In the first omp for
loop I create a thread for each block using:
#pragma omp for schedule(static)
for(uint blockNum = 0; blockNum < numBlocks; blockNum++){
for(uint blockSubIdx = 0; blockSubIdx < blockSize; blockSubIdx++){
uint idx = blockNum * blockSize + blockSubIdx;
// Compute histogram here by examining array[idx]
}
}
Implementing it another way, I request threads to each operate on blockSize
elements, where I have previously asserted that array.size() == numBlocks * blockSize
:
#pragma omp for schedule(static, blockSize)
for(uint idx = 0; idx < array.size(); idx++){
uint blockNum = idx / blockSize;
// Compute histogram here by examining array[idx]
}
This second method does not work correctly if I increase the number of threads (using export OMP_NUM_THREADS
) above some threshold (78 on my compute node)--the resulting histogram values do not match those from a serial computation.

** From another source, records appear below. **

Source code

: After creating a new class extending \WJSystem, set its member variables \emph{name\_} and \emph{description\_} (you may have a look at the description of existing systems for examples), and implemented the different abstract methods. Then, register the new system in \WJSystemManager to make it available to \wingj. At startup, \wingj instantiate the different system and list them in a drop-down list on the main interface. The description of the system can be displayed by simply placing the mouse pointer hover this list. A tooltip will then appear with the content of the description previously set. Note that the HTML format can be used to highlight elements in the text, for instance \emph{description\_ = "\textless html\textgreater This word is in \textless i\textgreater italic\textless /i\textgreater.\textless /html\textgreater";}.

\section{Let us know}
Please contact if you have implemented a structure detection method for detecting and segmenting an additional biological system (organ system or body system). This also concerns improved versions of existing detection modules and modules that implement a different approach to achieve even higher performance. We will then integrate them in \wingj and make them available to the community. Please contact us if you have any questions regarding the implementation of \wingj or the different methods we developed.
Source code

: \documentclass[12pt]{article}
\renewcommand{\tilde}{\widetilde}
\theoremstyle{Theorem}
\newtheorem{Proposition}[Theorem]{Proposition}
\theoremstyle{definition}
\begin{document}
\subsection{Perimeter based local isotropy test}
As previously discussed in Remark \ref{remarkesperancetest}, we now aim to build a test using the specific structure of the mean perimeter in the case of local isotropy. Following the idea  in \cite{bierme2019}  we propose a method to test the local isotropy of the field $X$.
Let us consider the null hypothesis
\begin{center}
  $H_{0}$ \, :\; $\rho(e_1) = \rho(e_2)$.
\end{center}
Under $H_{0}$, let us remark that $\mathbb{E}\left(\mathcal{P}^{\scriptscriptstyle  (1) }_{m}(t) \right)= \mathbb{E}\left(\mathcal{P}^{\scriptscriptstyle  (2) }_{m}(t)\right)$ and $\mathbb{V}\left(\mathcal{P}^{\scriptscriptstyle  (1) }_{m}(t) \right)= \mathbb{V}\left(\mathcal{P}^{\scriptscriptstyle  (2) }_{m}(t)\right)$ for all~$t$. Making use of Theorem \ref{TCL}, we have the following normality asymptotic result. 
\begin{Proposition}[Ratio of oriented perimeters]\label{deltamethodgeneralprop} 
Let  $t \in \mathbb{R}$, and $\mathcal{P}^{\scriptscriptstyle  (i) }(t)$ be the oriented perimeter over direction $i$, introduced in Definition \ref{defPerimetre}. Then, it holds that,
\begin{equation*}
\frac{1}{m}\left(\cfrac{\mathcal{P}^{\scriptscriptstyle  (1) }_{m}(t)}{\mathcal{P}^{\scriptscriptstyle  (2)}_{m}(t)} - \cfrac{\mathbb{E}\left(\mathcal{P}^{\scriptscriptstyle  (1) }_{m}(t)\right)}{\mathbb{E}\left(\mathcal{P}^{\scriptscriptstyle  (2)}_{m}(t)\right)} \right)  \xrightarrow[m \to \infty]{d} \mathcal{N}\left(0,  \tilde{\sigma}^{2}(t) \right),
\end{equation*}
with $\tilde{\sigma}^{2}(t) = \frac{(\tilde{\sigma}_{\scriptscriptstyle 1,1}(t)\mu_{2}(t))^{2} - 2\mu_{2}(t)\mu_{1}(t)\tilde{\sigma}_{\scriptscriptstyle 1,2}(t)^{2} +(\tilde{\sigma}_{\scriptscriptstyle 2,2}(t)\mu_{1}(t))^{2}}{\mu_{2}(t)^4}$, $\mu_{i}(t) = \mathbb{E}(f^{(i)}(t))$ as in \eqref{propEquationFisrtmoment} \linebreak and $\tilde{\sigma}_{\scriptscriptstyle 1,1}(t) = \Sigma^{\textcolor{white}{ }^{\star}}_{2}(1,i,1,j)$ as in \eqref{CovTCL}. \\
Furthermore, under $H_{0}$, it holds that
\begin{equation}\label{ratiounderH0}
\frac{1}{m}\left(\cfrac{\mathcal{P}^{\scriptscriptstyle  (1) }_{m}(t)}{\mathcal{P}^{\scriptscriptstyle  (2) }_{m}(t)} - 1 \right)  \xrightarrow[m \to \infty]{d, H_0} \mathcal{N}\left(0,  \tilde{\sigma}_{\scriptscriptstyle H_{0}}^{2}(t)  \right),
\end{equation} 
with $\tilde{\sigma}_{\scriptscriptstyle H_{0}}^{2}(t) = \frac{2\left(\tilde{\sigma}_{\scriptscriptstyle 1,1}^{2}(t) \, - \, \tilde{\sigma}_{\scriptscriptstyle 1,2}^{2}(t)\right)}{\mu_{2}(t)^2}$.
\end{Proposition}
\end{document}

According to https://computing.llnl.gov/tutorials/openMP/, it looks like the blocks of size blockSize
in the second method are contiguous, so I'm not clear as to why it's failing. It seems like multiple threads are writing to the same index in the histogram, though. Is there a subtlety that I'm missing?
Here is a gist of the whole source code: https://gist.github.com/anonymous/5391777.
UPDATE: The thread threshold does show some dependence on array.size()
. It's not the particular value of the threshold that I'm trying to understand, but rather the existence of the threshold.